Property-Based Testing with Hypothesis: The Data You're Throwing Away
Part 3 of the Multi-Agent Development Series
- Part 1: Can 5 Claude Code Agents Work Independently?
- Part 2: The Reality of "Autonomous" Multi-Agent Development
This post explores coding with Claude Code and exploring what works and what doesn't in this hybrid new coding model. when and how it is most useful for a Human to direct the AI Agent.
TL;DR
We added property-based testing with Hypothesis. Agent ran 7000+ random scenarios, found multiple edge cases, Hypothesis shrank them to minimal failing examples, then agent discarded 99% of that data by reducing max_examples without capturing anything.
User had to correct the agent 3 times before it understood:
"It's like you're a genius and brain dead at the same time."
The lesson: Hypothesis is a data generation tool, not just a test runner. When Hypothesis finds and shrinks edge cases, those are discoveries worth keeping permanently, not debugging output to discard.
The Setup
Goal: Add property-based tests to validate video moderation budget allocation logic.
The Plan:
- Install Hypothesis library
- Write property tests for key invariants (budget never exceeded, fairness, priority)
- Run with
max_examples=1000to explore the space thoroughly - Fix any bugs found
- Reduce to
max_examples=10for fast CI runs
What we expected: Find edge cases, fix them, ship robust tests.
What actually happened: Found edge cases, threw away the data, repeated the same mistakes, until user intervened.
The Waste Pattern
Iteration 1: Discovery (7000 Scenarios)
Agent runs tests:
@given(
participants=st.lists(st.builds(Participant), min_size=5, max_size=50),
budget=st.integers(min_value=10, max_value=200),
)
@settings(max_examples=1000)
def test_budget_never_exceeded(participants, budget):
"""Property: Budget allocation never exceeds the configured limit"""
result = apply_budget(participants, budget)
assert len(result.allocated) <= budget
Hypothesis explores:
- 7 property tests × 1000 examples = 7000 scenarios
- Finds edge case:
budget=16, participants=5→ Fails! - Shrinks to minimal example:
budget=16, participants=5(specific configuration that breaks) - Finds another:
budget=36, participants=7→ Fails! - Shrinks to:
budget=36, participants=7 - Total found: 5 distinct shrunken edge cases
Agent's action: Fixes the bug, re-runs tests, all pass ✅
The Critical Mistake: Discarding Knowledge
Agent does:
# "Now that bugs are fixed, reduce for CI performance"

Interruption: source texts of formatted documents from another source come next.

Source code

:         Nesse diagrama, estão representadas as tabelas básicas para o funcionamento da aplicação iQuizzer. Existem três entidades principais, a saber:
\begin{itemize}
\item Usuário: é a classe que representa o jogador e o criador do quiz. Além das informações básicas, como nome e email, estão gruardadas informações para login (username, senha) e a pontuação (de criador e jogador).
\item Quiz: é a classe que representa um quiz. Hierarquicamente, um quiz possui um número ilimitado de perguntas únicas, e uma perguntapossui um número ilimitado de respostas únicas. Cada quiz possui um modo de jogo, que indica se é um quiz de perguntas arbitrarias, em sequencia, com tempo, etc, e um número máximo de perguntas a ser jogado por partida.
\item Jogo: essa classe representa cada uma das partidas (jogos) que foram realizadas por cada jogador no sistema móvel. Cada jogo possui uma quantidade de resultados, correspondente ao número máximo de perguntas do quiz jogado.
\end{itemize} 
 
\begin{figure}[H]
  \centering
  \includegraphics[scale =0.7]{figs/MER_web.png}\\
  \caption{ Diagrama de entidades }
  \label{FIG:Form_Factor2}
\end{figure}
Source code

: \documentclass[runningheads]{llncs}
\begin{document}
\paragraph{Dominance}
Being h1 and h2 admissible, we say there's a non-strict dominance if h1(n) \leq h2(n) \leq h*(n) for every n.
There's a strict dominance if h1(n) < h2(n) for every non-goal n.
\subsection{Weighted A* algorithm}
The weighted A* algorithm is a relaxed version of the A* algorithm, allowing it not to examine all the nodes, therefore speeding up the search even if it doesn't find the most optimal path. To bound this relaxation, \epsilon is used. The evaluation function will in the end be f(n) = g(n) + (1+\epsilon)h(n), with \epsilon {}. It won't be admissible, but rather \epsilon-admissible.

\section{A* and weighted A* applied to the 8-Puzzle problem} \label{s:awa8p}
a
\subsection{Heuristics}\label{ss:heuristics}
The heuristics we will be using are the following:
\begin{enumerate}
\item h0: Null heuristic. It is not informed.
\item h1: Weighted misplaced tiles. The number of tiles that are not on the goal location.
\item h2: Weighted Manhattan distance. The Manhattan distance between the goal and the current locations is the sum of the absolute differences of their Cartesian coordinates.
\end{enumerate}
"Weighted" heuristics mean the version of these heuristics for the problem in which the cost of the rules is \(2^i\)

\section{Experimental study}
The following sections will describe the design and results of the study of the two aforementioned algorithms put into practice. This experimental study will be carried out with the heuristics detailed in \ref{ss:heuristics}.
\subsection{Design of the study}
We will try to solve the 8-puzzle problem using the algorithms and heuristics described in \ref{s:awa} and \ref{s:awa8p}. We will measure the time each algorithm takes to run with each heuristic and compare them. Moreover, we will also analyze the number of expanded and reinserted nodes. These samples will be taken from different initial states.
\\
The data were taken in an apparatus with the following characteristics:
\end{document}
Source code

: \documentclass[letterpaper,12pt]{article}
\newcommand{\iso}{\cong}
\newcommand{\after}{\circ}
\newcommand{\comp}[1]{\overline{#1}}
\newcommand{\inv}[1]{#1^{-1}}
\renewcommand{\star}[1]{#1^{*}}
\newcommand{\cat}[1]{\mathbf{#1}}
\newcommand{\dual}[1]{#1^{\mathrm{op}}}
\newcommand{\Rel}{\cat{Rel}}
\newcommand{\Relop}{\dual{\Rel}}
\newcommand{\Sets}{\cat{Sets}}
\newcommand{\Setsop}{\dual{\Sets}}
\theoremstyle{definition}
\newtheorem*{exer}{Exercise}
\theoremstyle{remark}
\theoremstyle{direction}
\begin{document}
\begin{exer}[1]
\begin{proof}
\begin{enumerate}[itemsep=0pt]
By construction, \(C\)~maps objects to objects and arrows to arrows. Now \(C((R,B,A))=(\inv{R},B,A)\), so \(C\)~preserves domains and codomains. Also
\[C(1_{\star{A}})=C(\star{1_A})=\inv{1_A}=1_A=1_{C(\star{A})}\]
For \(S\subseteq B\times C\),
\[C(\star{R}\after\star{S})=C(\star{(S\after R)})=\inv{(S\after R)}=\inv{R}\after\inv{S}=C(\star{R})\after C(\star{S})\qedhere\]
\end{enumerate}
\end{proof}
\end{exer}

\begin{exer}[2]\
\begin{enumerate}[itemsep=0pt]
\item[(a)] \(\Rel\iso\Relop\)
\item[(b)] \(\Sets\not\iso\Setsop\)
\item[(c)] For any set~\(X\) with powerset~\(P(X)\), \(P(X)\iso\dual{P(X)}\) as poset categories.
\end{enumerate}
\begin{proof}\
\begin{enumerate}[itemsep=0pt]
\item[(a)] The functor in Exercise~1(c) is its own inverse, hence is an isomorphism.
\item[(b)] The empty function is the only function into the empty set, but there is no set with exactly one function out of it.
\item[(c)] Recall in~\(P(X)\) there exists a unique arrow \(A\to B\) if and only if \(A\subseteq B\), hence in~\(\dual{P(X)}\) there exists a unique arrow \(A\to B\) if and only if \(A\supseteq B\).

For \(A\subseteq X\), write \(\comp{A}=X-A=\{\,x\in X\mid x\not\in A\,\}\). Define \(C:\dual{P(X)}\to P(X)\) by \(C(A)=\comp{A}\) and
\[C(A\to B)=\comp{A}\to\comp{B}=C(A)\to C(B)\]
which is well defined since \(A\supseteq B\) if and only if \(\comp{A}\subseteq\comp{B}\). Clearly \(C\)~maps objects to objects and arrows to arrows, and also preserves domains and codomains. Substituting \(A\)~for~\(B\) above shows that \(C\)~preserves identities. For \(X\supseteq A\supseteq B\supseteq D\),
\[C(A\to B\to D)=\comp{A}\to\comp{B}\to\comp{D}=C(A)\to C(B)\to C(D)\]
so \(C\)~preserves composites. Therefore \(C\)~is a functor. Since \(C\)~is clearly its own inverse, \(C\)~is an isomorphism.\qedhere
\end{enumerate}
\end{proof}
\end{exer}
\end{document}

@settings(max_examples=10) # Reduced from 1000
def test_budget_never_exceeded(participants, budget):
...
What was lost:
- The specific parameters that broke:
budget=16, participants=5 - The pattern: Tight budgets with specific participant counts
- The shrunk minimal cases Hypothesis worked hard to find
- All knowledge from 6990 of the 7000 scenarios (kept only 10 random new ones)
User intervention #1:
"when hypothesis provides a shrunken test, KEEP IT IN CODE!"
Iteration 2: Half-Hearted Capture
Agent adds:
def test_regression_budget_16_participants_5():
"""Specific case that failed during property testing"""

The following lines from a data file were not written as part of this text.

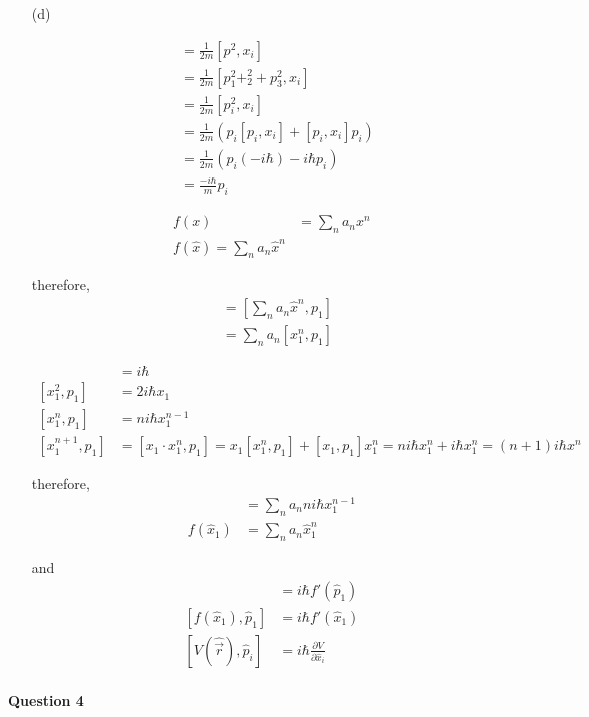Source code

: \documentclass[11pt,a4paper]{article}
\begin{document}
\begin{enumerate}
\item[(d)]

\begin{align}
[\frac{p^2}{2m},x_i]&=\frac{1}{2m}[p^2,x_i]\\
&=\frac{1}{2m}[p_1^2+_2^2+p_3^2,x_i]\\
&=\frac{1}{2m}[p_i^2,x_i]\\
&=\frac{1}{2m}(p_i[p_i,x_i]+[p_i,x_i]p_i)\\
&=\frac{1}{2m}(p_i(-i\hbar)-i\hbar p_i)\\
&=\frac{-i\hbar}{m}p_i
\end{align}

\begin{align}
f(x)&=\sum_n a_n x^n\\
f(\hat{x})=\sum_n a_n \hat{x}^n
\end{align}

therefore,
\begin{align}
[f(\hat{x}),p_1]&=[\sum_n a_n \hat{x}^n,p_1]\\
&=\sum_n a_n [x_1^n,p_1]
\end{align}

\begin{align}
[x_1,p_1]&=i\hbar\\
[x_1^2,p_1]&=2i\hbar x_1\\
[x_1^n,p_1]&=ni\hbar x_1^{n-1}\\
[x_1^{n+1},p_1]&=[x_1\cdot x_1^n,p_1]=x_1[x_1^n,p_1]+[x_1,p_1]x_1^n=ni\hbar x_1^n+i\hbar x_1^n=(n+1)i\hbar x^n
\end{align}

\newpage

therefore,
\begin{align}
&=\sum_n a_nni\hbar x_1^{n-1}\\
f(\hat{x}_1)&=\sum_n a_n\hat{x}_1^n
\end{align}

and
\begin{align}
[\hat{x}_1,f(\hat{x}_1)]&=i\hbar f'(\hat{p}_1)\\
[f(\hat{x}_1),\hat{p}_1]&=i\hbar f'(\hat{x}_1)\\
[V(\hat{\vec{r}}),\hat{p}_i]&=i\hbar\frac{\partial V}{\partial \hat{x}_i}
\end{align}

\end{enumerate}

\newpage

\paragraph{Question 4}
\end{document}
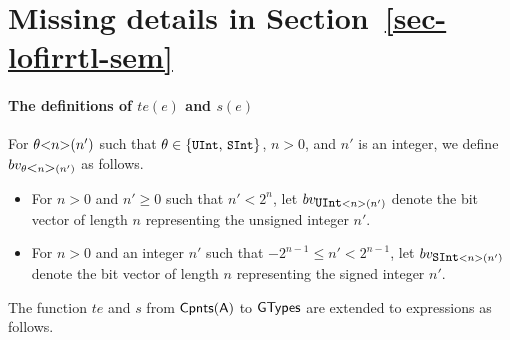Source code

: 

%

\section{Missing details in Section~\ref{sec-lofirrtl-sem}}\label{app-lofirrtl}

\paragraph*{The definitions of $te(e)$ and $s(e)$}
%
For $\theta \bwidth{n}(n')$ such that $\theta \in \{\mbox{\prettyll{UInt}, \prettyll{SInt}}\}$, $n > 0$, and $n'$ is an integer, we define $bv_{\theta \bwidth{n}(n')}$ as follows.
\begin{itemize}
\item For $n > 0$ and $n' \ge 0$ such that $n' < 2^n$, let $bv_{\mbox{\prettyll{UInt}}<n>(n')}$ denote the bit vector of length $n$ representing the unsigned integer $n'$.
%
\item For $n > 0$ and an integer $n'$ such that $-2^{n-1} \le n' < 2^{n-1}$, let $bv_{\mbox{\prettyll{SInt}}<n>(n')}$ denote the bit vector of length $n$ representing the signed integer $n'$.
\end{itemize}
The function $te$ and $s$ from $\cpnts(A)$ to $\gtypes$ are extended to expressions as follows.
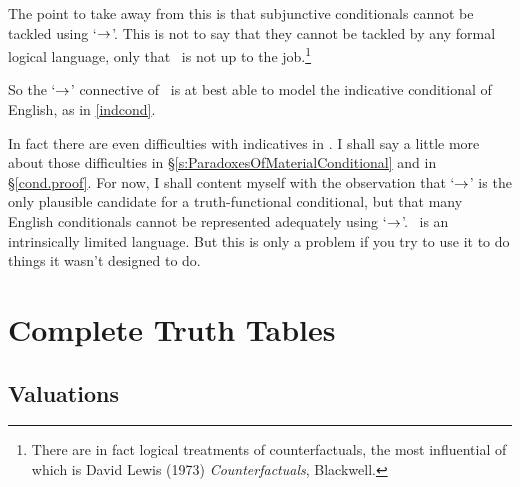 The point to take away from this is that subjunctive conditionals cannot be tackled using `$\rightarrow$'. This is not to say that they cannot be tackled by any formal logical language, only that \TFL\ is not up to the job.\footnote{There are in fact logical treatments of counterfactuals, the most influential of which is David Lewis (1973) \emph{Counterfactuals}, Blackwell.}

So the `$\rightarrow$' connective of \TFL\ is at best able to model the indicative conditional of English, as in \ref{indcond}.

In fact there are even difficulties with indicatives in \TFL. I shall say a little more about those difficulties in §\ref{s:ParadoxesOfMaterialConditional} and in §\ref{cond.proof}. For now, I shall content myself with the observation that `$\rightarrow$' is the only plausible candidate for a truth-functional conditional, but that many English conditionals cannot be represented adequately using `$\rightarrow$'. \TFL\ is an intrinsically limited language. But this is only a problem if you try to use it to do things it wasn't designed to do.




\chapter{Complete Truth Tables}\label{s:CompleteTruthTables}

\section{Valuations}\label{s:valuations}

participants = [make_participant(f"p{i}") for i in range(5)]
result = apply_budget(participants, budget=16)
assert len(result.allocated) <= 16
Good! But only captured 1 of the 5 shrunken cases.
Hypothesis runs again with max_examples=10:
- Finds NEW edge case:
budget=24, participants=8 - Shrinks it
- Agent fixes bug
Agent's action: Reduces max_examples again, doesn't capture the new shrunken case.
User intervention #2:
"you need to KEEP the shrunken tests as actual tests otherwise its whack-a-mole"

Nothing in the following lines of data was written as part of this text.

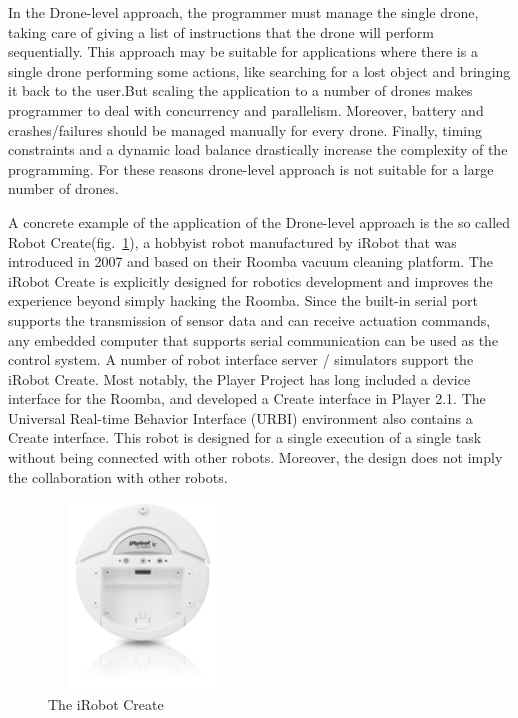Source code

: In the Drone-level approach, the programmer must manage the single drone, taking care of giving a list of instructions that the drone will perform sequentially.
This approach may be suitable for applications where there is a single drone performing some actions, like searching for a lost object and bringing it back to the user.But scaling the application to a number of drones makes programmer to deal with  concurrency and parallelism. Moreover, battery and crashes/failures should be managed manually for every drone. Finally, timing constraints and a dynamic load balance drastically increase the complexity of the programming. For these reasons drone-level approach is not suitable for a large number of drones.

A concrete example of the application of the Drone-level approach is the so called Robot Create(fig.~\ref{fig:irobot}), a hobbyist robot manufactured by iRobot\cite{irobot} that was introduced in 2007 and based on their Roomba vacuum cleaning platform. The iRobot Create is explicitly designed for robotics development and improves the experience beyond simply hacking the Roomba. 
Since the built-in serial port supports the transmission of sensor data and can receive actuation commands, any embedded computer that supports serial communication can be used as the control system.
A number of robot interface server / simulators support the iRobot Create. Most notably, the Player Project has long included a device interface for the Roomba, and developed a Create interface in Player 2.1. The Universal Real-time Behavior Interface (URBI) environment also contains a Create interface.
This robot is designed for a single execution of a single task without being connected with other robots. Moreover, the design does not imply the collaboration with other robots.

\begin{figure}[H]
  \centering
  \includegraphics[width=5cm,height=5cm]{pictures/Irobot.png}
  \caption{The iRobot Create}
  \label{fig:irobot}
\end{figure}

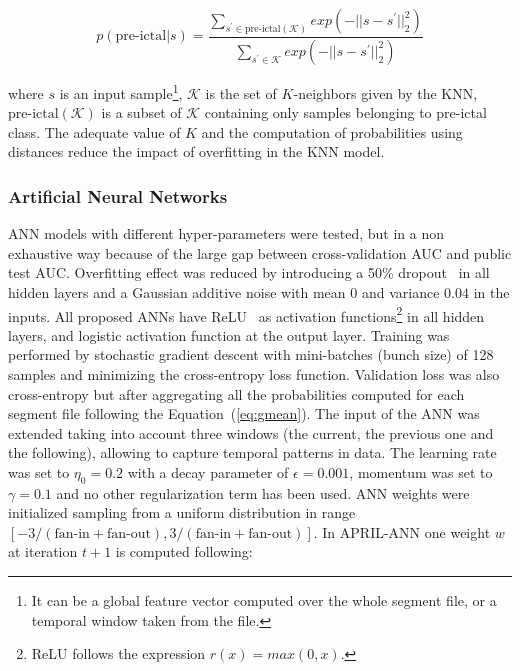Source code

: \documentclass[a4paper,english,twoside]{article}
\begin{document}
\begin{equation}
p(\text{pre-ictal} | s) =
\displaystyle{\frac{\displaystyle{\sum_{ s^\prime \in \text{pre-ictal}(\mathcal{K}) } exp( -||s - s^\prime||^2_2 ) }}
{\displaystyle{\sum_{s^\prime \in \mathcal{K}} exp( -||s - s^\prime||^2_2 ) }}}
\end{equation}

\noindent where $s$ is an input sample\footnote{It can be a global feature
  vector computed over the whole segment file, or a temporal window taken from
  the file.}, $\mathcal{K}$ is the set of $K$-neighbors given by the KNN,
$\text{pre-ictal}(\mathcal{K})$ is a subset of $\mathcal{K}$ containing only
samples belonging to pre-ictal class. The adequate value of $K$ and the
computation of probabilities using distances reduce the impact of overfitting in
the KNN model.

\subsubsection{Artificial Neural
  Networks}\label{artificial-neural-networks}

ANN models with different hyper-parameters were tested, but in a non exhaustive
way because of the large gap between cross-validation AUC and public test
AUC. Overfitting effect was reduced by introducing a 50\%
dropout~\cite{2012:arxiv:hinton:dropout} in all hidden layers and a Gaussian
additive noise with mean $0$ and variance $0.04$ in the inputs. All proposed
ANNs have ReLU~\cite{2011:glorot:aistats} as activation functions\footnote{ReLU
  follows the expression $r(x) = max(0,x)$.} in all hidden layers, and logistic
activation function at the output layer. Training was performed by stochastic
gradient descent with mini-batches (bunch size) of 128 samples and minimizing
the cross-entropy loss function. Validation loss was also cross-entropy but
after aggregating all the probabilities computed for each segment file following
the Equation~(\ref{eq:gmean}). The input of the ANN was extended taking into
account three windows (the current, the previous one and the following),
allowing to capture temporal patterns in data. The learning rate was set to
$\eta_0=0.2$ with a decay parameter of $\epsilon=0.001$, momentum was set to
$\gamma=0.1$ and no other regularization term has been used. ANN weights were
initialized sampling from a uniform distribution in range $[-3/(\text{fan-in} +
  \text{fan-out}),3/(\text{fan-in} + \text{fan-out})]$. In APRIL-ANN one weight
$w$ at iteration $t+1$ is computed following:
\end{document}

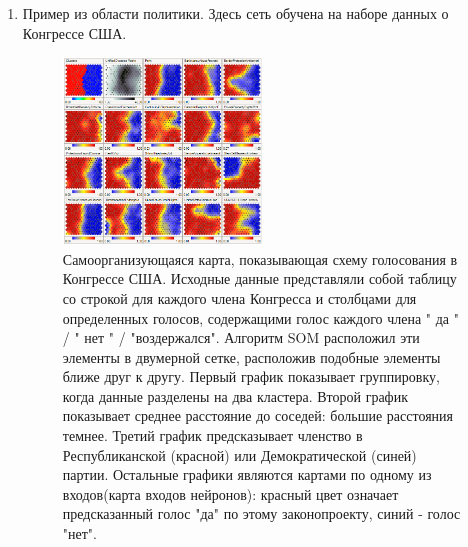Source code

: \documentclass[a4paper,12pt]{article}
\begin{document}
\begin{enumerate}
  \item Пример из области политики. Здесь сеть обучена на наборе данных о Конгрессе США.
  \begin{figure}[H]
    \centering
    \includegraphics[width=0.5\textwidth]{congress.png}
    \caption{Самоорганизующаяся карта, показывающая схему голосования в Конгрессе США. Исходные данные представляли собой таблицу со строкой для каждого члена Конгресса и столбцами для определенных голосов, содержащими голос каждого члена " да " / " нет " / "воздержался". Алгоритм SOM расположил эти элементы в двумерной сетке, расположив подобные элементы ближе друг к другу. Первый график показывает группировку, когда данные разделены на два кластера. Второй график показывает среднее расстояние до соседей: большие расстояния темнее. Третий график предсказывает членство в Республиканской (красной) или Демократической (синей) партии. Остальные графики являются картами по одному из входов(карта входов нейронов): красный цвет означает предсказанный голос "да" по этому законопроекту, синий - голос "нет".\cite{wikipedia_map_en}}
    \label{img:congress}
  \end{figure}


\end{enumerate}
\end{document}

Iteration 3: Still Not Getting It
Agent adds:
def test_regression_budget_24_participants_8():
"""Another case from property testing"""
...
Now has 2 regression tests. But there were 5+ shrunken cases total!
Hypothesis finds yet another edge case with max_examples=10.
Agent fixes it, reduces max_examples, doesn't add regression test.
User intervention #3:
"also, when hypothesis provides a shrunken test, KEEP IT IN CODE!"
Iteration 4: Finally Understood
User's frustration:
"you basically wasted lots of amazing data when running 7000 scenarios? its like you are a genius and brain dead at the same time."
This finally landed.
Agent creates:
class TestRegressionShrunkenCases:
"""All edge cases discovered by Hypothesis during development.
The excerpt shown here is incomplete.